* **REQUIRED ACTION**: Scan the data below for the string "salt". Copy every line where it appears.

* **PROVIDED MATERIAL**:
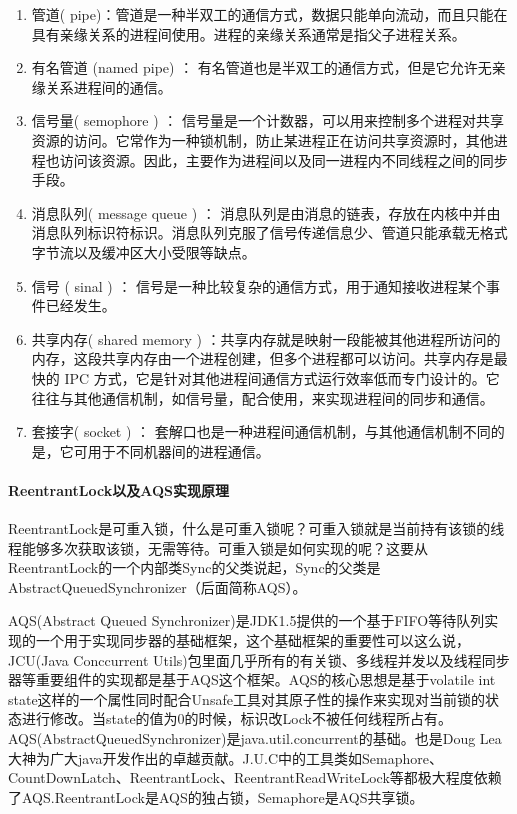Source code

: \documentclass[../../../interview-questions.tex]{subfiles}
\begin{document}
\begin{enumerate}
\item {管道( pipe)：管道是一种半双工的通信方式，数据只能单向流动，而且只能在具有亲缘关系的进程间使用。进程的亲缘关系通常是指父子进程关系。}
\item{有名管道 (named pipe) ： 有名管道也是半双工的通信方式，但是它允许无亲缘关系进程间的通信。}
\item{信号量( semophore ) ： 信号量是一个计数器，可以用来控制多个进程对共享资源的访问。它常作为一种锁机制，防止某进程正在访问共享资源时，其他进程也访问该资源。因此，主要作为进程间以及同一进程内不同线程之间的同步手段。}
\item{消息队列( message queue ) ： 消息队列是由消息的链表，存放在内核中并由消息队列标识符标识。消息队列克服了信号传递信息少、管道只能承载无格式字节流以及缓冲区大小受限等缺点。}
\item{信号 ( sinal ) ： 信号是一种比较复杂的通信方式，用于通知接收进程某个事件已经发生。}
\item{共享内存( shared memory ) ：共享内存就是映射一段能被其他进程所访问的内存，这段共享内存由一个进程创建，但多个进程都可以访问。共享内存是最快的 IPC 方式，它是针对其他进程间通信方式运行效率低而专门设计的。它往往与其他通信机制，如信号量，配合使用，来实现进程间的同步和通信。}
\item{套接字( socket ) ： 套解口也是一种进程间通信机制，与其他通信机制不同的是，它可用于不同机器间的进程通信。}
\end{enumerate}


\paragraph{ReentrantLock以及AQS实现原理}

ReentrantLock是可重入锁，什么是可重入锁呢？可重入锁就是当前持有该锁的线程能够多次获取该锁，无需等待。可重入锁是如何实现的呢？这要从ReentrantLock的一个内部类Sync的父类说起，Sync的父类是AbstractQueuedSynchronizer（后面简称AQS）。

AQS(Abstract Queued Synchronizer)是JDK1.5提供的一个基于FIFO等待队列实现的一个用于实现同步器的基础框架，这个基础框架的重要性可以这么说，JCU(Java Conccurrent Utils)包里面几乎所有的有关锁、多线程并发以及线程同步器等重要组件的实现都是基于AQS这个框架。AQS的核心思想是基于volatile int state这样的一个属性同时配合Unsafe工具对其原子性的操作来实现对当前锁的状态进行修改。当state的值为0的时候，标识改Lock不被任何线程所占有。AQS(AbstractQueuedSynchronizer)是java.util.concurrent的基础。也是Doug Lea大神为广大java开发作出的卓越贡献。J.U.C中的工具类如Semaphore、CountDownLatch、ReentrantLock、ReentrantReadWriteLock等都极大程度依赖了AQS.ReentrantLock是AQS的独占锁，Semaphore是AQS共享锁。
\end{document}
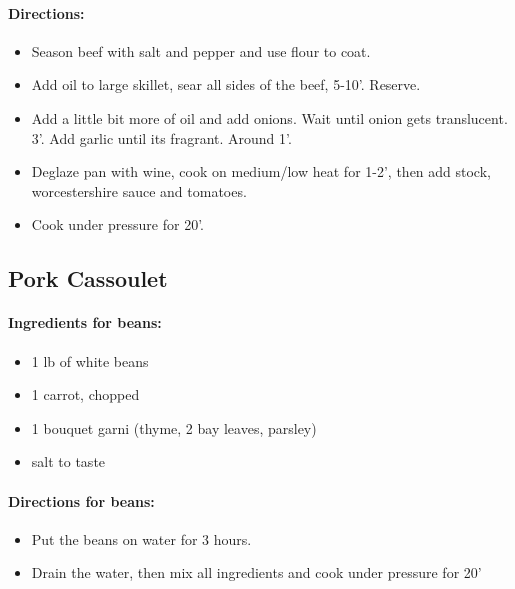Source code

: \documentclass{article}
\begin{document}
\paragraph{Directions:}
\begin{itemize}
  \item Season beef with salt and pepper and use flour to coat.
  \item Add oil to large skillet, sear all sides of the beef, 5-10’. Reserve.
  \item Add a little bit more of oil and add onions. Wait until onion gets translucent. 3’. Add garlic until its
fragrant. Around 1’.
  \item Deglaze pan with wine, cook on medium/low heat for 1-2’, then add stock, worcestershire sauce and
tomatoes.
  \item Cook under pressure for 20’.
\end{itemize}

\subsection{Pork Cassoulet}

\paragraph{Ingredients for beans:}
\begin{itemize}
	\item 1 lb of white beans
	\item 1 carrot, chopped
	\item 1 bouquet garni (thyme, 2 bay leaves, parsley)
	\item salt to taste
\end{itemize}

\paragraph{Directions for beans:}
\begin{itemize}
	\item Put the beans on water for 3 hours.
	\item Drain the water, then mix all ingredients and cook under pressure for 20'
\end{itemize}
\end{document}
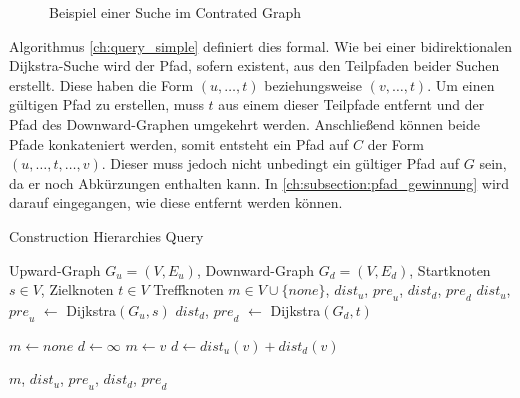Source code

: \begin{figure}[ht]
  \centering
  \caption{Beispiel einer Suche im Contrated Graph}
  \label{fig:ch:beispiel_suche}
\end{figure}

Algorithmus \ref{ch:query_simple} definiert dies formal.
Wie bei einer bidirektionalen Dijkstra-Suche wird der Pfad, sofern existent, aus den Teilpfaden beider Suchen erstellt.
Diese haben die Form $(u, \dotsc, t)$ beziehungsweise $(v, \dotsc, t)$.
Um einen gültigen Pfad zu erstellen, muss $t$ aus einem dieser Teilpfade entfernt und der Pfad des Downward-Graphen umgekehrt werden.
Anschließend können beide Pfade konkateniert werden, somit entsteht ein Pfad auf $C$ der Form $(u, \dotsc, t, \dotsc, v)$.
Dieser muss jedoch nicht unbedingt ein gültiger Pfad auf $G$ sein, da er noch Abkürzungen enthalten kann.
In \autoref{ch:subsection:pfad_gewinnung} wird darauf eingegangen, wie diese entfernt werden können.

\begin{algorithm}[ht]
  \caption{Construction Hierarchies Query}
  \begin{algorithmic}[1]
    \Require Upward-Graph $G_u = (V, E_u)$, Downward-Graph $G_d = (V, E_d)$, Startknoten $s \in V$, Zielknoten $t \in V$
    \Ensure Treffknoten $m \in V \cup \{ {none} \}$, ${dist}_u$, ${pre}_u$, ${dist}_d$, ${pre}_d$
    \State ${dist}_u$, ${pre}_u$ $\leftarrow$ Dijkstra$(G_u, s)$
    \State ${dist}_d$, ${pre}_d$ $\leftarrow$ Dijkstra$(G_d, t)$

    \State
    \State $m \leftarrow {none}$
    \State $d \leftarrow \infty$
    \State
    \State $m \leftarrow v$
    \State $d \leftarrow {dist}_u(v) + {dist}_d(v)$
    \EndIf
    \EndFor

    \State
    \State \Return $m$, ${dist}_u$, ${pre}_u$, ${dist}_d$, ${pre}_d$
  \end{algorithmic}
  \label{ch:query_simple}
\end{algorithm}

* **RESULT OF THIS EXERCISE**:
  \item Season beef with salt and pepper and use flour to coat.
	\item salt to taste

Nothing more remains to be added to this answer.